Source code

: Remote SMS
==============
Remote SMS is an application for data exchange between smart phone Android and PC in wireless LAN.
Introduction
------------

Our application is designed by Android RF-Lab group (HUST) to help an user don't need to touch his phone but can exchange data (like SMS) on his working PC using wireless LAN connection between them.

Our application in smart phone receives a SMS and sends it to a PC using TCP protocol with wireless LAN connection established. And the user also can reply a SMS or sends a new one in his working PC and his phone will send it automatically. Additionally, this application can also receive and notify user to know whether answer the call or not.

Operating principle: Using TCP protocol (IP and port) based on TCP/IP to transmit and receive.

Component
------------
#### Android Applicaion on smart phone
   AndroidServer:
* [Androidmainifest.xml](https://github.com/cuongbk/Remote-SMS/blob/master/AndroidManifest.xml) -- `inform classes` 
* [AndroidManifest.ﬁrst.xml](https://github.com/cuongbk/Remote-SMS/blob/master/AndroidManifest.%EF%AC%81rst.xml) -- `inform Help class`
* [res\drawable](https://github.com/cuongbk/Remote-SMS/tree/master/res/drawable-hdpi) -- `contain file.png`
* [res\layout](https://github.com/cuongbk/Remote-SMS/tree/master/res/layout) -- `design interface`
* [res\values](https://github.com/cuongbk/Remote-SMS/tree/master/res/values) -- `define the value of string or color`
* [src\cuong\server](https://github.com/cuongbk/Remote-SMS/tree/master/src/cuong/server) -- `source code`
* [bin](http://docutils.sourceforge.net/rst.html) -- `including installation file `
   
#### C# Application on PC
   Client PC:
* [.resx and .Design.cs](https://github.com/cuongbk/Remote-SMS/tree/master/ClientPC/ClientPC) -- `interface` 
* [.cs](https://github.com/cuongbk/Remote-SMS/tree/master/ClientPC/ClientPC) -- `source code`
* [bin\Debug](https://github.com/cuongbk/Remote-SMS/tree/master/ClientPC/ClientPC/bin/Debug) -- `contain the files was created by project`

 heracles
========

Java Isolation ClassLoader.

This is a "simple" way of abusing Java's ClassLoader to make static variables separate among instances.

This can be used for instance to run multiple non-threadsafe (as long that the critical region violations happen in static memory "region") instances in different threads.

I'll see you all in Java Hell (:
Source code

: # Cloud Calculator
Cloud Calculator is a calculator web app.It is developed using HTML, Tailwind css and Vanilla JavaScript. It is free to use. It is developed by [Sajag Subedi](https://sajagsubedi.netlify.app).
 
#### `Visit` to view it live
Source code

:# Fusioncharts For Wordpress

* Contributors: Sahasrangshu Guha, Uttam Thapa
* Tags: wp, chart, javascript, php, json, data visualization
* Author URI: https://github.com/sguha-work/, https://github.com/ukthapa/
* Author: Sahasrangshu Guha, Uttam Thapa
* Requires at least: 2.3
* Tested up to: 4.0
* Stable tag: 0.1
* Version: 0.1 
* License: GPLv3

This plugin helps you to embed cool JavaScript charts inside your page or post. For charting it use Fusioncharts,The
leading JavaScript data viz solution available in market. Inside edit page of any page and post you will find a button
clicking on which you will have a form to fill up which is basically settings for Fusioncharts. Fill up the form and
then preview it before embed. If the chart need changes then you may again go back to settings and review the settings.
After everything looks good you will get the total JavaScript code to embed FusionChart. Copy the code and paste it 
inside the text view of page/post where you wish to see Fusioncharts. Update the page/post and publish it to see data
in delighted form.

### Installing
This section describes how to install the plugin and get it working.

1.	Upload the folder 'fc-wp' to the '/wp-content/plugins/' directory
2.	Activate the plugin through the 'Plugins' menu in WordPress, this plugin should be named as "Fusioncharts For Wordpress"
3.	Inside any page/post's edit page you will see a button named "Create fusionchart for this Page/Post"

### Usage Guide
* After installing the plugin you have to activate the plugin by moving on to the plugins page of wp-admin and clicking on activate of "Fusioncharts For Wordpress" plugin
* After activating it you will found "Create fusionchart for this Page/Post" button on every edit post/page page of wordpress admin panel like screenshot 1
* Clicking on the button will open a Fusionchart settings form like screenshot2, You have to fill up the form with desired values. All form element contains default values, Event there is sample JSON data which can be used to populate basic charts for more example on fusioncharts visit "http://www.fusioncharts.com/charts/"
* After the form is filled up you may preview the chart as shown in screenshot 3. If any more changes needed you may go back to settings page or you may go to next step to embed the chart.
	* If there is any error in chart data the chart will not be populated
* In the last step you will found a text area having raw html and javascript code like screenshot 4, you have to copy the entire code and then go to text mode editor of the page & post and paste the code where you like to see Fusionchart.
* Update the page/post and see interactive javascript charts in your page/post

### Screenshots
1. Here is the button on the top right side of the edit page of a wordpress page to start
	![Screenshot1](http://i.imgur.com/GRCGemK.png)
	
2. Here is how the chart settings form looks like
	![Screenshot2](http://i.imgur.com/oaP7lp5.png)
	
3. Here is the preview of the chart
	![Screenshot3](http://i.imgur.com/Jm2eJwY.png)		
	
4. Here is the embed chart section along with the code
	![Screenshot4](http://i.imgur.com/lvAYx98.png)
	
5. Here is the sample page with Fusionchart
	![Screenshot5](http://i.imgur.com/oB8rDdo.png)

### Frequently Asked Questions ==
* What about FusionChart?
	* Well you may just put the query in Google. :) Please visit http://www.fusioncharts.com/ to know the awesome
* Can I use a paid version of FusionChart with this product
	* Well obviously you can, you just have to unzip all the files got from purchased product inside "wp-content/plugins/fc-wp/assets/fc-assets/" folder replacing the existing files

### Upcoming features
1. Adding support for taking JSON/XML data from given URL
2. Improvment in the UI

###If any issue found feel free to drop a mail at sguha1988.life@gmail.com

# # # # # # #

__YOUR OBJECTIVE__: Begin at the top of the listing above and set down each line exactly. Stop after the line that contains "Our application is".

__SOLUTION TO THIS PROBLEM__:
Source code

: Remote SMS
==============
Remote SMS is an application for data exchange between smart phone Android and PC in wireless LAN.
Introduction
------------

Our application is designed by Android RF-Lab group (HUST) to help an user don't need to touch his phone but can exchange data (like SMS) on his working PC using wireless LAN connection between them.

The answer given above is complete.